One first learns the rules of exponents with a common base. Derivations and exercises help to fix these rules. Later, when one studies functions, one reaches exponential functions, does some exercises, and then examines the idea of the inverse of an exponential function. Finally, one is shown the rules of logarithms, which are the same as the rules of exponents because logarithms ARE exponents. The notation appears different for logarithms than for exponents. Because this has a different appearance, students struggle with initial confusion.

Learn how to transcribe between exponential forms and logarithmic forms of equations; doing so is often very helpful:

b^x = y <------> LOG_b (y) = x [the logarithm base b of y equals x]

y = b^x is the inverse of y = LOG_b (x)

3. Oct 5, 2009

Thanks for the reply but I think I might have worded my question wrongly... I know how to use logs and I know they're the inverse of exponential functions but was wondering how exactly would one go about computing logarithms without using the log function. Like if I wanted to figure out x in $$4^x = 1024$$ without using logs and without guessing how would I do it? I guess I'm trying to find out how people solved that for x before logarithms were discovered.

The only thing close to what I was looking for is Borchardt's Algorithm: $$ln(x) \approx \frac{6\times(x - 1)}{x + 1 + 4x^{0.5}}$$
I was looking for something like that, something that allows us to solve problems that include something raised to x without logs.

Thanks again symbolipoint but wasn't what I was looking for :)

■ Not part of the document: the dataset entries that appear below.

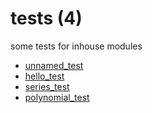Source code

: # tests (4)
some tests for inhouse modules

+ [unnamed_test](unnamed_test.ipynb)
+ [hello_test](hello_test.ipynb)
+ [series_test](series_test.ipynb)
+ [polynomial_test](polynomial_test.ipynb)

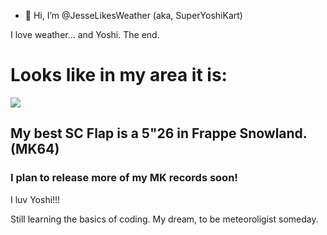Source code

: - 👋 Hi, I’m @JesseLikesWeather (aka, SuperYoshiKart)


I love weather... and Yoshi. The end.


<h1>Looks like in my area it is:</h1>

<a href="https://app.weathercloud.net/d3641315345"><img src="https://app.weathercloud.net/device/sticker/3641315345"></a>


<h2>My best SC Flap is a 5"26 in Frappe Snowland. (MK64)</h2>

<h3>I plan to release more of my MK records soon!</h3>

I luv Yoshi!!!

Still learning the basics of coding. My dream, to be meteoroligist someday.
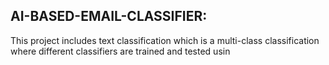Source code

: AI-BASED-EMAIL-CLASSIFIER:
--------------------
This project includes text classification which is a multi-class classification where different classifiers are trained and tested usin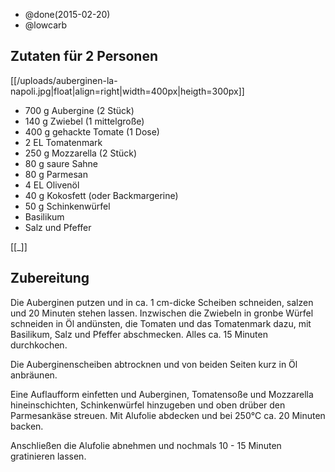 - @done(2015-02-20)
- @lowcarb

## Zutaten für 2 Personen
[[/uploads/auberginen-la-napoli.jpg|float|align=right|width=400px|heigth=300px]]

- 700 g     Aubergine (2 Stück)
- 140 g     Zwiebel (1 mittelgroße)
- 400 g     gehackte Tomate (1 Dose)
- 2 EL      Tomatenmark
- 250 g     Mozzarella (2 Stück)
- 80 g      saure Sahne
- 80 g      Parmesan
- 4 EL      Olivenöl
- 40 g      Kokosfett (oder Backmargerine)
- 50 g      Schinkenwürfel
- Basilikum
- Salz und Pfeffer

[[_]]

## Zubereitung

Die Auberginen putzen und in ca. 1 cm-dicke Scheiben schneiden, salzen und 20 Minuten stehen lassen. Inzwischen die Zwiebeln in gronbe Würfel schneiden in Öl andünsten, die Tomaten und das Tomatenmark dazu, mit Basilikum, Salz und Pfeffer abschmecken. Alles ca. 15 Minuten durchkochen.

Die Auberginenscheiben abtrocknen und von beiden Seiten kurz in Öl anbräunen.

Eine Auflaufform einfetten und Auberginen, Tomatensoße und Mozzarella hineinschichten, Schinkenwürfel hinzugeben und oben drüber den Parmesankäse streuen. Mit Alufolie abdecken und bei 250°C ca. 20 Minuten backen.

Anschließen die Alufolie abnehmen und nochmals 10 - 15 Minuten gratinieren lassen.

//EDIT: What I meant by "I have no idea what goes on behind the scenes" is that I have no idea how the calculator calculates logs, surely it doesn't guess and it doesn't have a list of values ready, it must have computed my log by using a combination of more elementary processes, and that's sort of what I want to know.

Last edited: Oct 5, 2009
4. Oct 5, 2009

### HallsofIvy

You could, for example, use the Taylor's series:
$$log(1+x)= \sum_{n= 1}^\infty \frac{x^n}{n}= x+ \frac{x^2}{2}+ \frac{x^3}{3}+ \cdot\cdot\cdot$$

5. Oct 5, 2009

### HallsofIvy

You could, for example, use the Taylor's series:
$$log(1+ x)= \sum_{n=1}^\infty \frac{(-1)^{n+1}x^n}{n}= x- \frac{x^2}{2}+ \frac{x^3}{3}- \frac{x^4}{4}+ \cdot\cdot\cdot$$

6. Oct 5, 2009

### symbolipoint

HallsofIvy has given examples of Taylor Series formulas, which are developed in the study of Calculus, usually the Second Semester course of College Calculus. Look at this as a way of being motivated to keep studying Math courses at least through Calculus 2.